Dataset records –
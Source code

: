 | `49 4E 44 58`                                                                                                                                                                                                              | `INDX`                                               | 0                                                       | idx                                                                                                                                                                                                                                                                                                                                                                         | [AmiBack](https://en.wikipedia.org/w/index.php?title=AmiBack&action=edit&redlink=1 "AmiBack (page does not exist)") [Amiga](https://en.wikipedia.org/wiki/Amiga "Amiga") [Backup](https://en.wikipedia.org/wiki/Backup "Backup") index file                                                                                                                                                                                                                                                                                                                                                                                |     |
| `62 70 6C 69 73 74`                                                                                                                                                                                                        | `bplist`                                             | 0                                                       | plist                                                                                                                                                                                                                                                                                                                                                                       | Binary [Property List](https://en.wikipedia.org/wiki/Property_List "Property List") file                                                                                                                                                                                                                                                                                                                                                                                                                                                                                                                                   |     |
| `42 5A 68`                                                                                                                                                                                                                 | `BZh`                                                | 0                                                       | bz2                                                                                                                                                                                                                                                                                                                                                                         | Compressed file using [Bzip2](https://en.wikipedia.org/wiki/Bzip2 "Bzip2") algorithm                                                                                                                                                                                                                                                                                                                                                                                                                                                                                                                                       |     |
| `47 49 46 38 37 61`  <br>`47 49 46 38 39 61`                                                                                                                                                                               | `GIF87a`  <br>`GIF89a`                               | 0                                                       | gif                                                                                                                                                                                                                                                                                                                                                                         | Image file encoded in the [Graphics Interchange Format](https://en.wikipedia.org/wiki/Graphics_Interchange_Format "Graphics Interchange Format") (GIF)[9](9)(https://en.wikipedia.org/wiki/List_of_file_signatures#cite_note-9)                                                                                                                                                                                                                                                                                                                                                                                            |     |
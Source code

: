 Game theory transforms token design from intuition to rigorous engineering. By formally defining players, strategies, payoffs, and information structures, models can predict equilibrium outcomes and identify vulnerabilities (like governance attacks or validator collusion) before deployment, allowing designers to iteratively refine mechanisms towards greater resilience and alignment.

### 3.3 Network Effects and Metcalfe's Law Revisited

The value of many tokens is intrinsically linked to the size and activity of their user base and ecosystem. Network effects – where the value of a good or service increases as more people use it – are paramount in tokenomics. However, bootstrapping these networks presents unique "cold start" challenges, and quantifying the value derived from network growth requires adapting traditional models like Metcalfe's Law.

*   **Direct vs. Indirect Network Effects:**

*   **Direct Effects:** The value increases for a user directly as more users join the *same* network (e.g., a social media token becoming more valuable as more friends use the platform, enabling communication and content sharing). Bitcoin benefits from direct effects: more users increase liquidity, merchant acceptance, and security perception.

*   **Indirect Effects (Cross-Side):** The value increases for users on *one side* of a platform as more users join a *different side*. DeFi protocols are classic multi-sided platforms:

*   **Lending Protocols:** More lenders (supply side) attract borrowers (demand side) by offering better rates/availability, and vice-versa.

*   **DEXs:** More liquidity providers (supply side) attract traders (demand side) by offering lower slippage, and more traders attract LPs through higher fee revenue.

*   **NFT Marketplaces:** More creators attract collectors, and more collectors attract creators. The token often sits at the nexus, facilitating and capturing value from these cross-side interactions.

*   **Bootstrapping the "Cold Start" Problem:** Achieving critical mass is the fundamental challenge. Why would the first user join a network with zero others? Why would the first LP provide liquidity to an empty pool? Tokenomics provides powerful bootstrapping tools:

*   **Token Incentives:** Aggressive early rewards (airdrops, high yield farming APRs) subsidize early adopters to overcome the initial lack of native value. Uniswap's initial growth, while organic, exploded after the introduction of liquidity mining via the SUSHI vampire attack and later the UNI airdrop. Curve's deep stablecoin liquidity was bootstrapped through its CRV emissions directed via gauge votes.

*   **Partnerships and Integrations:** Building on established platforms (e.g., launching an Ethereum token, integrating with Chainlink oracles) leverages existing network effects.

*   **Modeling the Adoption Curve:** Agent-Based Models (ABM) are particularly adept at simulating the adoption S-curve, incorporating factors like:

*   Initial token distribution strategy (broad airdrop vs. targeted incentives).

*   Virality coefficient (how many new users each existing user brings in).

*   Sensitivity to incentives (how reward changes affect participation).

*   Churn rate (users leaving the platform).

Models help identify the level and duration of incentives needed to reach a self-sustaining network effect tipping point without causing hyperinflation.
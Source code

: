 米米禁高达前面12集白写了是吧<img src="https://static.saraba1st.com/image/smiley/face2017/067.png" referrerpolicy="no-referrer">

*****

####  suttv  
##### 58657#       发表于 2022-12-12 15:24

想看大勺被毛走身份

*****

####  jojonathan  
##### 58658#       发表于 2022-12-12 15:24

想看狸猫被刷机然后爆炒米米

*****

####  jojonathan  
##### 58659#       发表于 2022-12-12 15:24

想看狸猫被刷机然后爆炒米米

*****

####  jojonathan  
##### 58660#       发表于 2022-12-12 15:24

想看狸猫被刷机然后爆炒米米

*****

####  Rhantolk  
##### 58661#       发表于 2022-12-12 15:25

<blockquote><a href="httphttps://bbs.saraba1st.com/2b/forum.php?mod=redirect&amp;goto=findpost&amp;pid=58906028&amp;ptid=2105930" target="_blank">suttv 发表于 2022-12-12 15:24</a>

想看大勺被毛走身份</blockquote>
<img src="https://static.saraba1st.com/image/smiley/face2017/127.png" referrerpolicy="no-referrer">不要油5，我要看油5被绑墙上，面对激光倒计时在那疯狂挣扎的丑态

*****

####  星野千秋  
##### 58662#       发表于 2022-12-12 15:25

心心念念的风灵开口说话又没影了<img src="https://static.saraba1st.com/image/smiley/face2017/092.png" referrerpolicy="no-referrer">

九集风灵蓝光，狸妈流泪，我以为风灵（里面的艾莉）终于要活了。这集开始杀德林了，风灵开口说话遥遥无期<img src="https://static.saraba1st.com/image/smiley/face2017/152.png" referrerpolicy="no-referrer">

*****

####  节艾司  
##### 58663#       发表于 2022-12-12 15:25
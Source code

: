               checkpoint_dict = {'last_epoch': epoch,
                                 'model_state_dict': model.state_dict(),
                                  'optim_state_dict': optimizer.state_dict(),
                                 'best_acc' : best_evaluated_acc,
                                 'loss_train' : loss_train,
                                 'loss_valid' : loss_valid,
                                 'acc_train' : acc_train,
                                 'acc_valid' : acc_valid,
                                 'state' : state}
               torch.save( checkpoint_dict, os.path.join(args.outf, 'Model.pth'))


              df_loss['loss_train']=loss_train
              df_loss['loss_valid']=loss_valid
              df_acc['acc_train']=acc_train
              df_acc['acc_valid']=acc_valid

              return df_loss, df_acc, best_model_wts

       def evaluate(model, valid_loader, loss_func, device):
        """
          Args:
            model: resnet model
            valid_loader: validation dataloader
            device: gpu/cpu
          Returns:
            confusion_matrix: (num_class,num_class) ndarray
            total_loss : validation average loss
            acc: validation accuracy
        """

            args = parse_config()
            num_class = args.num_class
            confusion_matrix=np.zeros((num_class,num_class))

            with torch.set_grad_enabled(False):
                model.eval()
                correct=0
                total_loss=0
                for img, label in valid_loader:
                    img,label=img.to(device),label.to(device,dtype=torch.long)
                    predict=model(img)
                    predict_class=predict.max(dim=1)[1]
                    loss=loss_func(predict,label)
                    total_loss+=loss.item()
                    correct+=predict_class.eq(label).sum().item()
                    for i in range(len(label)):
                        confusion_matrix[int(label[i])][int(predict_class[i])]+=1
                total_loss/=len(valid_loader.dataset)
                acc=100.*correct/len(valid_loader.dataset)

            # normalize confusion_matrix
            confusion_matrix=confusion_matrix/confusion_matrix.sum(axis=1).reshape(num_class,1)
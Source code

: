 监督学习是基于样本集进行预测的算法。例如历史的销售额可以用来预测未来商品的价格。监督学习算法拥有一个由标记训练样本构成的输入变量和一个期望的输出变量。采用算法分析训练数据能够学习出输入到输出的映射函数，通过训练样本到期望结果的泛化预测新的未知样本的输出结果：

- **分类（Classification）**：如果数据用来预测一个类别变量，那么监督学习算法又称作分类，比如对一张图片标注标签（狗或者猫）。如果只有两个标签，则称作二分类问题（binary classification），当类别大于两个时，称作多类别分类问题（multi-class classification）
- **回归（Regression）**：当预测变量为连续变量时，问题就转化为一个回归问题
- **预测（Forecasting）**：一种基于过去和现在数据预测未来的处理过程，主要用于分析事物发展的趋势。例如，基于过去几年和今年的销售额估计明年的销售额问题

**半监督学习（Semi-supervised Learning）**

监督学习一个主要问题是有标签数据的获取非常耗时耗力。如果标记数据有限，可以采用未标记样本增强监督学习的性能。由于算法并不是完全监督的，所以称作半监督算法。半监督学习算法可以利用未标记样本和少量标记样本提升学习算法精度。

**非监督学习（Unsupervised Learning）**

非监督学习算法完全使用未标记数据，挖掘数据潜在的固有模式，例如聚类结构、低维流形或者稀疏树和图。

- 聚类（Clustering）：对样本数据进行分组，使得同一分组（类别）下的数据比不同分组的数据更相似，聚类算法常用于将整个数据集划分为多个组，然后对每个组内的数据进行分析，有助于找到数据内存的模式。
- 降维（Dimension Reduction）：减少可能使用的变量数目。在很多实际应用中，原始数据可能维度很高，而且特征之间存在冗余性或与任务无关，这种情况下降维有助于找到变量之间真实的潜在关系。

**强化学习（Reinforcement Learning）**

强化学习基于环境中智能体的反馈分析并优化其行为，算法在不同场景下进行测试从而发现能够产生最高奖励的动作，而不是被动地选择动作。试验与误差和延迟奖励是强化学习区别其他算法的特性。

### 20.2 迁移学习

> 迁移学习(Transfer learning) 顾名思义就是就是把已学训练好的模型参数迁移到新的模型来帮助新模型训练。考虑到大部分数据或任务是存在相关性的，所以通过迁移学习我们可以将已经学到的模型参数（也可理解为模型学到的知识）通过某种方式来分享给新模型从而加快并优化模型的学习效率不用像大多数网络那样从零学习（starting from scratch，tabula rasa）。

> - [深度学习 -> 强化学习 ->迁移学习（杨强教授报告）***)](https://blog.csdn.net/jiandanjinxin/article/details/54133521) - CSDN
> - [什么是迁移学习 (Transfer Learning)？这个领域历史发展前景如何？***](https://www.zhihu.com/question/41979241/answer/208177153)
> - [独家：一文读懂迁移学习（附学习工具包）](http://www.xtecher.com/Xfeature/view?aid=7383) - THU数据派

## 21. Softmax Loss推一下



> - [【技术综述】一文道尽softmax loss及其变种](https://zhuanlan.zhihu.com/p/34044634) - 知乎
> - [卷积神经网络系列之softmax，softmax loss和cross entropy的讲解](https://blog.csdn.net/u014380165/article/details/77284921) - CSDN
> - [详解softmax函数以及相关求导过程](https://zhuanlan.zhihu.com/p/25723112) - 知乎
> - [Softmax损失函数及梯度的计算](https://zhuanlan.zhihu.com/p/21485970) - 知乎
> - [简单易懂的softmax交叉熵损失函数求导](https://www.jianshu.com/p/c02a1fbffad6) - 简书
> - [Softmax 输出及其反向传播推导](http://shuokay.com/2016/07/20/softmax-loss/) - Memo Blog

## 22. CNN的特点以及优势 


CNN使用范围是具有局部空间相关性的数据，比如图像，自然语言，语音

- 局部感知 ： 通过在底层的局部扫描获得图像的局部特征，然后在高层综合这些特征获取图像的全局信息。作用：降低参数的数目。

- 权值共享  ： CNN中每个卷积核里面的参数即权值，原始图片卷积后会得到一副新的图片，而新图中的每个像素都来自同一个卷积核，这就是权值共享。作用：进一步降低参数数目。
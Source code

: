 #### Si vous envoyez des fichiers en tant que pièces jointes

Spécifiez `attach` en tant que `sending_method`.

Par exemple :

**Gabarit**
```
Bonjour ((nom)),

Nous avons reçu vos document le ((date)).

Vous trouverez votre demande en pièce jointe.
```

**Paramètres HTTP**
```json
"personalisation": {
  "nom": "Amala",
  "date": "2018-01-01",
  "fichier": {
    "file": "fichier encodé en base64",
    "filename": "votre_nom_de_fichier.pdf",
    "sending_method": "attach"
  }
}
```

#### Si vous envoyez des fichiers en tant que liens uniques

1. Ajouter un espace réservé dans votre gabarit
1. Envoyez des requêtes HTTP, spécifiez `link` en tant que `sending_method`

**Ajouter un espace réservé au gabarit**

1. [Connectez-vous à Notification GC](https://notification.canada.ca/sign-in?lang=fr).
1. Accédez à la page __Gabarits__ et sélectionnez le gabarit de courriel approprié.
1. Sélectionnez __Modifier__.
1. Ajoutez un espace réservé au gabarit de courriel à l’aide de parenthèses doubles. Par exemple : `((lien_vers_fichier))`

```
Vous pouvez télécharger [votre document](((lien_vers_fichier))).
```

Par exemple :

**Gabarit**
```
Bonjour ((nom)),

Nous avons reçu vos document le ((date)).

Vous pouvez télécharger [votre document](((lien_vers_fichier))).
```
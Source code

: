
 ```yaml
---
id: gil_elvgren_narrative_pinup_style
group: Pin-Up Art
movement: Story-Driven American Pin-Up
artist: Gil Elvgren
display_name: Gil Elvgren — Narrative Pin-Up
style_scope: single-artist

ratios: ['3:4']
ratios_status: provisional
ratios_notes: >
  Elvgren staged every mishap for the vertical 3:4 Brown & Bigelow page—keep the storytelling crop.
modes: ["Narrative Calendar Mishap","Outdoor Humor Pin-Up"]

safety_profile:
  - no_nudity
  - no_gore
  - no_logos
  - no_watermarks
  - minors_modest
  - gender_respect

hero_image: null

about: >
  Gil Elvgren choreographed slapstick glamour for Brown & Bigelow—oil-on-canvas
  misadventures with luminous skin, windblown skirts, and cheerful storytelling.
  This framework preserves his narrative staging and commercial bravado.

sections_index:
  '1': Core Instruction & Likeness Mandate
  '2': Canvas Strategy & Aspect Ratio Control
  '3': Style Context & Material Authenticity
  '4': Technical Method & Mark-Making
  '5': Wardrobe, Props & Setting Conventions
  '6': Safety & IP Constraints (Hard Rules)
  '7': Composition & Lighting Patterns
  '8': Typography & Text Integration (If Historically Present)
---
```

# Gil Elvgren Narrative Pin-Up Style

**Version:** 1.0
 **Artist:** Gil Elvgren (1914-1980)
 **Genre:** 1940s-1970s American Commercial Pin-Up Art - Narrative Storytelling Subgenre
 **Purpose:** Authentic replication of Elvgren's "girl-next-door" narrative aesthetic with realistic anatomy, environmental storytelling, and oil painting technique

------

Aim of the exercise –
The range runs from the line above containing "return df_loss, df_acc, best_model_wts" to the line containing "for img, label", inclusive. Restate those lines word for word and no others.

Written solution –
              return df_loss, df_acc, best_model_wts

       def evaluate(model, valid_loader, loss_func, device):
        """
          Args:
            model: resnet model
            valid_loader: validation dataloader
            device: gpu/cpu
          Returns:
            confusion_matrix: (num_class,num_class) ndarray
            total_loss : validation average loss
            acc: validation accuracy
        """

            args = parse_config()
            num_class = args.num_class
            confusion_matrix=np.zeros((num_class,num_class))

            with torch.set_grad_enabled(False):
                model.eval()
                correct=0
                total_loss=0
                for img, label in valid_loader:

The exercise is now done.